Guantanamo Bay, Kangaroo Courts - Letter to The Guardian

 

15th August 2003

Dear Sir,

One could not agree more with your leader (Rights are Indivisible, The Guardian, 14th August 2003) as well as with the 200 MPs who have rightly described the proposed trial of the two Guantanamo Bay British detainees as 'kangaroo courts.' Without revisiting the larger constitutional and legal implications of the issue which you have so eloquently spelled out, let me simply add that it all boils down to an unprecedented farce.

On the one hand, President Bush is reportedly willing to send over two of the British detainees, Moazzam Beg and Feroz Abbasi, for trial in Britain provided, however, that regardless of their innocence or guilt, they should be convicted. On the other hand it is yet more strange to discover that Prime Minister Tony Blair does not want them home to face the law. This is because the advice he apparently has from his law officers and the Home Secretary is that the US case against these detainees would not hold the test of British justice and they will almost certainly be acquitted. His obligation in this case was to take a stand and refuse what is basically an illegal and unjust demand. Instead he would rather have them convicted by an American Kangaroo Court than let them be found not guilty by a British Court.

It is really impossible to make sense of such a policy.

The MCB has already been speaking to the relevant government departments and has also sought a meeting with the Attorney General.
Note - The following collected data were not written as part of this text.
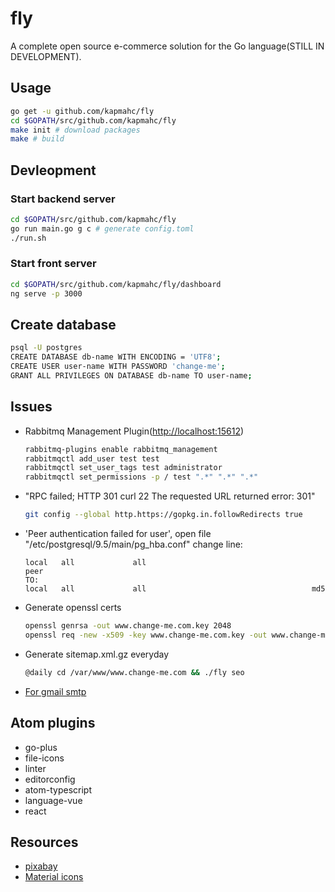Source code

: # fly

A complete open source e-commerce solution for the Go language(STILL IN DEVELOPMENT).

## Usage

```bash
go get -u github.com/kapmahc/fly
cd $GOPATH/src/github.com/kapmahc/fly
make init # download packages
make # build
```

## Devleopment

### Start backend server

```bash
cd $GOPATH/src/github.com/kapmahc/fly
go run main.go g c # generate config.toml
./run.sh
```

### Start front server

```bash
cd $GOPATH/src/github.com/kapmahc/fly/dashboard
ng serve -p 3000
```

## Create database

```bash
psql -U postgres
CREATE DATABASE db-name WITH ENCODING = 'UTF8';
CREATE USER user-name WITH PASSWORD 'change-me';
GRANT ALL PRIVILEGES ON DATABASE db-name TO user-name;
```

## Issues

- Rabbitmq Management Plugin(<http://localhost:15612>)

  ```bash
  rabbitmq-plugins enable rabbitmq_management
  rabbitmqctl add_user test test
  rabbitmqctl set_user_tags test administrator
  rabbitmqctl set_permissions -p / test ".*" ".*" ".*"
  ```

- "RPC failed; HTTP 301 curl 22 The requested URL returned error: 301"

  ```bash
  git config --global http.https://gopkg.in.followRedirects true
  ```

- 'Peer authentication failed for user', open file "/etc/postgresql/9.5/main/pg_hba.conf" change line:

  ```
  local   all             all                                     peer  
  TO:
  local   all             all                                     md5
  ```

- Generate openssl certs

  ```bash
  openssl genrsa -out www.change-me.com.key 2048
  openssl req -new -x509 -key www.change-me.com.key -out www.change-me.com.crt -days 3650 # Common Name:*.change-me.com
  ```

- Generate sitemap.xml.gz everyday

  ```bash
  @daily cd /var/www/www.change-me.com && ./fly seo
  ```

- [For gmail smtp](http://stackoverflow.com/questions/20337040/gmail-smtp-debug-error-please-log-in-via-your-web-browser)

## Atom plugins

- go-plus
- file-icons
- linter
- editorconfig
- atom-typescript
- language-vue
- react

## Resources

- [pixabay](https://pixabay.com)
- [Material icons](https://material.io/icons/)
However, the exercise so far seems to be basically aimed at obtaining some perfunctory and procedural concessions in order ostensibly to assuage the British conscience. It would not, because the very process is palpably unjust and wrong. It would make it more so and not less, if the detainees had to, as it has been reported, plead guilty in return of some leniency.

We hold no brief for any of the detainees in Gunatanamo Bay. We are not sure if there was any Foreign Office travel advice at the time against visiting Afghanistan.Certainly they were ill advised to tread into a wrong place at a wrong time.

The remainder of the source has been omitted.